(Collected data)
>>

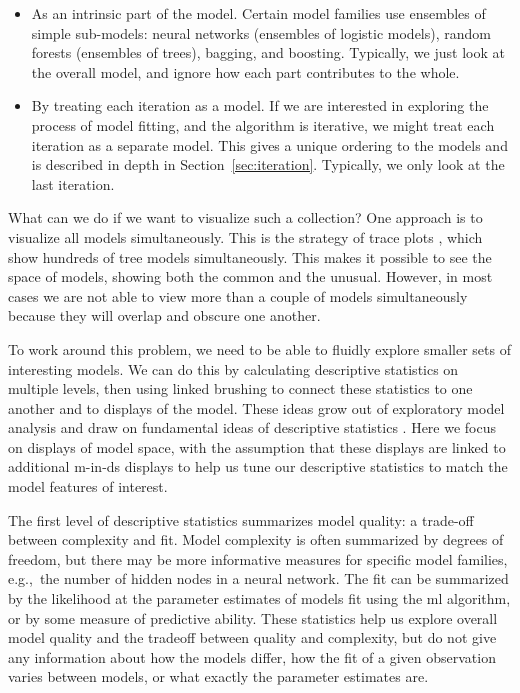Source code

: \documentclass[preprint]{imsart}
\begin{document}
\begin{itemize}
  \item As an intrinsic part of the model.  Certain model families use ensembles of simple sub-models: neural networks (ensembles of logistic models), random forests (ensembles of trees), bagging, and boosting. Typically, we just look at the overall model, and ignore how each part contributes to the whole.

  \item By treating each iteration as a model.  If we are interested in exploring the process of model fitting, and the algorithm is iterative, we might treat each iteration as a separate model.  This gives a unique ordering to the models and is described in depth in Section~\ref{sec:iteration}.  Typically, we only look at the last iteration.

\end{itemize}

What can we do if we want to visualize such a collection? One approach is to visualize all models simultaneously. This is the strategy of trace plots \citep{urbanek:2005}, which show hundreds of tree models simultaneously. This makes it possible to see the space of models, showing both the common and the unusual. However, in most cases we are not able to view more than a couple of models simultaneously because they will overlap and obscure one another.

To work around this problem, we need to be able to fluidly explore smaller sets of interesting models. We can do this by calculating descriptive statistics on multiple levels, then using linked brushing to connect these statistics to one another and to displays of the model. These ideas grow out of exploratory model analysis \citep{unwin:2003aa,urbanek:2004} and draw on fundamental ideas of descriptive statistics \citep{bickel:1975a,bickel:1975b}. Here we focus on displays of model space, with the assumption that these displays are linked to additional m-in-ds displays to help us tune our descriptive statistics to match the model features of interest.

The first level of descriptive statistics summarizes model quality: a trade-off between complexity and fit. Model complexity is often summarized by degrees of freedom, but there may be more informative measures for specific model families, e.g.,\ the number of hidden nodes in a neural network. The fit can be summarized by the likelihood at the parameter estimates of models fit using the {\sc ml} algorithm, or by some measure of predictive ability. These statistics help us explore overall model quality and the tradeoff between quality and complexity, but do not give any information about how the models differ, how the fit of a given observation varies between models, or what exactly the parameter estimates are.
\end{document}

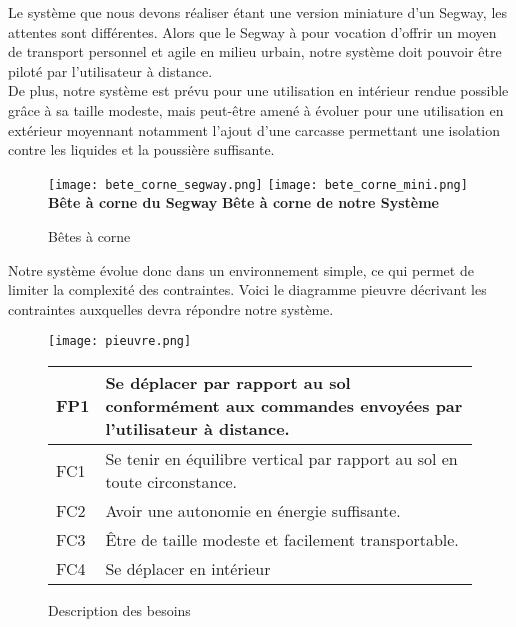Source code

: \documentclass[oneside,a4paper,12pt]{article}
\begin{document}
	Le système que nous devons réaliser étant une version miniature d’un Segway, les attentes sont différentes. Alors que le Segway à pour vocation d’offrir un moyen de transport personnel et agile en milieu urbain, notre système doit pouvoir être piloté par l’utilisateur à distance.\\
	
	De plus, notre système est prévu pour une utilisation en intérieur rendue possible grâce à sa taille modeste, mais peut-être amené à évoluer pour une utilisation en extérieur moyennant notamment l’ajout d’une carcasse permettant une isolation contre les liquides et la poussière suffisante.
	
	\begin{figure}[h]
		\texttt{[image: bete\_corne\_segway.png]}
		\hspace{0cm}
		\texttt{[image: bete\_corne\_mini.png]}
		\hspace*{1cm}
		\textbf{Bête à corne du Segway}
		\hspace*{1cm}
		\textbf{Bête à corne de notre Système}
		
		\caption{Bêtes à corne}
	\end{figure}

	Notre système évolue donc dans un environnement simple, ce qui permet de limiter la complexité des contraintes.
	Voici le diagramme pieuvre décrivant les contraintes auxquelles devra répondre notre système.
	

	
	\begin{figure}[h]
		\centering
		\texttt{[image: pieuvre.png]}
		
		\begin{tabular}{|p{1cm}|p{10cm}|}
			\hline
			FP1 & Se déplacer par rapport au sol conformément aux commandes envoyées par l’utilisateur à distance.\\
			\hline
			FC1 & Se tenir en équilibre vertical par rapport au sol en toute circonstance.\\
			\hline
			FC2 & Avoir une autonomie en énergie suffisante.\\
			\hline
			FC3 & Être de taille modeste et facilement transportable.\\
			\hline
			FC4 & Se déplacer en intérieur\\
			\hline
		\end{tabular}		
		
		\caption{Description des besoins}
	\end{figure}
\end{document}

<<

In the records above, find each line with the word "urbanek" and copy it out.

* [RESPONSE TO THE TASK]:
What can we do if we want to visualize such a collection? One approach is to visualize all models simultaneously. This is the strategy of trace plots \citep{urbanek:2005}, which show hundreds of tree models simultaneously. This makes it possible to see the space of models, showing both the common and the unusual. However, in most cases we are not able to view more than a couple of models simultaneously because they will overlap and obscure one another.
To work around this problem, we need to be able to fluidly explore smaller sets of interesting models. We can do this by calculating descriptive statistics on multiple levels, then using linked brushing to connect these statistics to one another and to displays of the model. These ideas grow out of exploratory model analysis \citep{unwin:2003aa,urbanek:2004} and draw on fundamental ideas of descriptive statistics \citep{bickel:1975a,bickel:1975b}. Here we focus on displays of model space, with the assumption that these displays are linked to additional m-in-ds displays to help us tune our descriptive statistics to match the model features of interest.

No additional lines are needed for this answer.